Pull every "moveInX" line out of the data below.

◆ Records for processing
↓↓↓

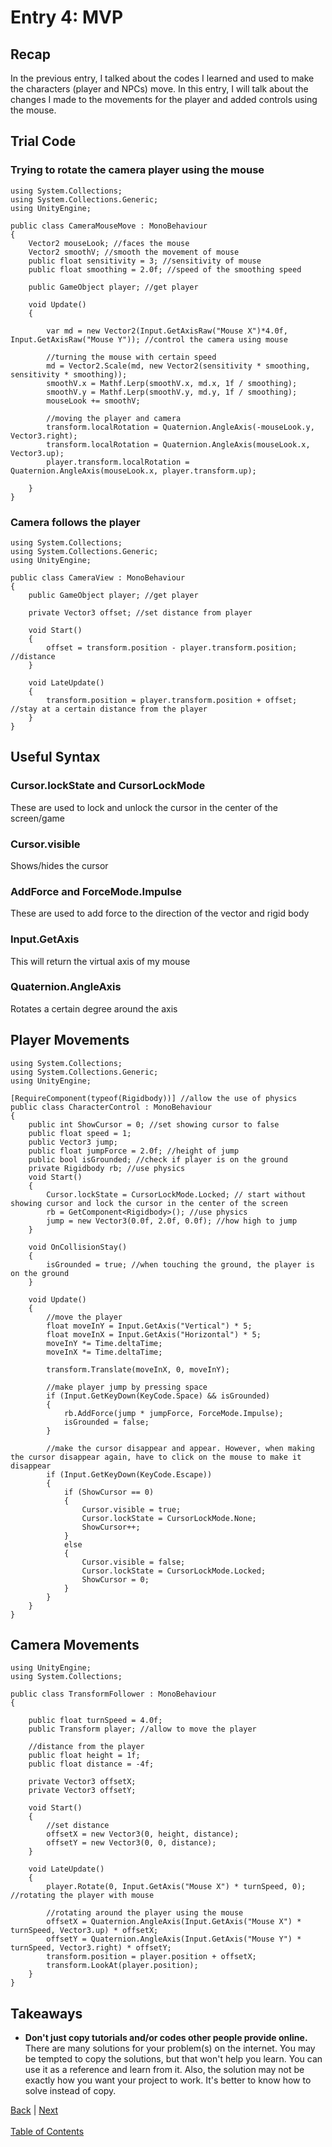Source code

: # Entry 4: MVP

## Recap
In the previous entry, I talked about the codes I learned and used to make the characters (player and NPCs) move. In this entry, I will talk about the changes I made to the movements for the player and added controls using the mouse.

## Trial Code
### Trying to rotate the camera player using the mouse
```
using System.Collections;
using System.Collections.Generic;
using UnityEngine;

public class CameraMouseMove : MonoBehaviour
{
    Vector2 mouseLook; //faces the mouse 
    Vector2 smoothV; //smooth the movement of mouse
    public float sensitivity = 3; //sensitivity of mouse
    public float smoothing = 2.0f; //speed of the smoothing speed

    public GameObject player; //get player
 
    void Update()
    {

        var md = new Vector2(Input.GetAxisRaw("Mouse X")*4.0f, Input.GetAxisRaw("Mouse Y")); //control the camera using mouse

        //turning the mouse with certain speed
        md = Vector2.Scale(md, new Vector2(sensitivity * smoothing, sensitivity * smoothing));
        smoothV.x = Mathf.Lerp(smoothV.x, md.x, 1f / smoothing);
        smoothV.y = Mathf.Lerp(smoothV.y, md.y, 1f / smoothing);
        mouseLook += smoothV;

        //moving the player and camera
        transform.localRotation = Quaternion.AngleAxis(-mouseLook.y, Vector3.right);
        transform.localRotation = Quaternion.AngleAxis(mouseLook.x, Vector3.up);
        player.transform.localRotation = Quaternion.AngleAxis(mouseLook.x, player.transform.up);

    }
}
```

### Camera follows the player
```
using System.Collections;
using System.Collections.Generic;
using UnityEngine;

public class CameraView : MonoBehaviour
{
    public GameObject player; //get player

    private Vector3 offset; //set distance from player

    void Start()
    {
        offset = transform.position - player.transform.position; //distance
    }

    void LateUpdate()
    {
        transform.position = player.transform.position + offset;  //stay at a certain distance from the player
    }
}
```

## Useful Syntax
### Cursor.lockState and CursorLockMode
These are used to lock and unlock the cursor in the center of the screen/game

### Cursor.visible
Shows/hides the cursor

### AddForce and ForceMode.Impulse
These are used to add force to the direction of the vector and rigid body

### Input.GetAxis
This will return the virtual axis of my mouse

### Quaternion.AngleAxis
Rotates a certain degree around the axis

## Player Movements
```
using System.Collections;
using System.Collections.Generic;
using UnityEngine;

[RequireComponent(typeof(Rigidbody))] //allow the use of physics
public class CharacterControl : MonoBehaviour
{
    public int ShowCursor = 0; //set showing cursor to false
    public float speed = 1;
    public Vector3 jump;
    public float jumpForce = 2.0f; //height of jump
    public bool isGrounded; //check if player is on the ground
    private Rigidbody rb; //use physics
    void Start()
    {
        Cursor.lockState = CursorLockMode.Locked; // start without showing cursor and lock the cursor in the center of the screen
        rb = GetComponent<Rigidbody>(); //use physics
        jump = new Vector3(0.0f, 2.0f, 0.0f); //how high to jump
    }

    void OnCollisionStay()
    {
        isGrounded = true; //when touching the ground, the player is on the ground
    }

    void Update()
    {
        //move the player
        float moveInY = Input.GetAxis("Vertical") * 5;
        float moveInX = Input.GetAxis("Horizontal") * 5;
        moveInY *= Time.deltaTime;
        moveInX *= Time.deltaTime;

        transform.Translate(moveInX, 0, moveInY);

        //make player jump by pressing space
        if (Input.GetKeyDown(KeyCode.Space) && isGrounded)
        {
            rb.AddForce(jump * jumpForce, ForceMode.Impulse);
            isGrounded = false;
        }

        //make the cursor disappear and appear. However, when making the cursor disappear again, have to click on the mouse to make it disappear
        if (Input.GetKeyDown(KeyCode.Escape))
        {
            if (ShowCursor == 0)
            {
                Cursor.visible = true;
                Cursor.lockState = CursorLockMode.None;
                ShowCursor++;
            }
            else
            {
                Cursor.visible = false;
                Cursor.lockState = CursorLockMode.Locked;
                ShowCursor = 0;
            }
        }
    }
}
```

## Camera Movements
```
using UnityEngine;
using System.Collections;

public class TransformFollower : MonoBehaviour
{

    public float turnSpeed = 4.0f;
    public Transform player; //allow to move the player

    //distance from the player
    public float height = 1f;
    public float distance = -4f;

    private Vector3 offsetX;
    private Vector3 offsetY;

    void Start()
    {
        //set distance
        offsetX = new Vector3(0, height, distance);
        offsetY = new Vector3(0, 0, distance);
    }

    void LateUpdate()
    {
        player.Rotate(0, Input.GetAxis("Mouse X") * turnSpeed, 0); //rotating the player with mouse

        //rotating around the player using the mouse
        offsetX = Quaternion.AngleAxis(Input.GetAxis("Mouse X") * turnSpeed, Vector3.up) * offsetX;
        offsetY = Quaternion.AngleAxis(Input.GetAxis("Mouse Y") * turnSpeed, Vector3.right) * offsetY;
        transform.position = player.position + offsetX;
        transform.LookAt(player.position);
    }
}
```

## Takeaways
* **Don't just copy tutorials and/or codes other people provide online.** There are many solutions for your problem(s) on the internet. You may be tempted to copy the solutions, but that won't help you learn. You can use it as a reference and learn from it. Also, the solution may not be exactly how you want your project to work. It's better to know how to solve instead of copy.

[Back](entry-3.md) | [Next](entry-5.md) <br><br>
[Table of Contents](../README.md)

↑↑↑

◆ Output for this task
        float moveInX = Input.GetAxis("Horizontal") * 5;
        moveInX *= Time.deltaTime;
        transform.Translate(moveInX, 0, moveInY);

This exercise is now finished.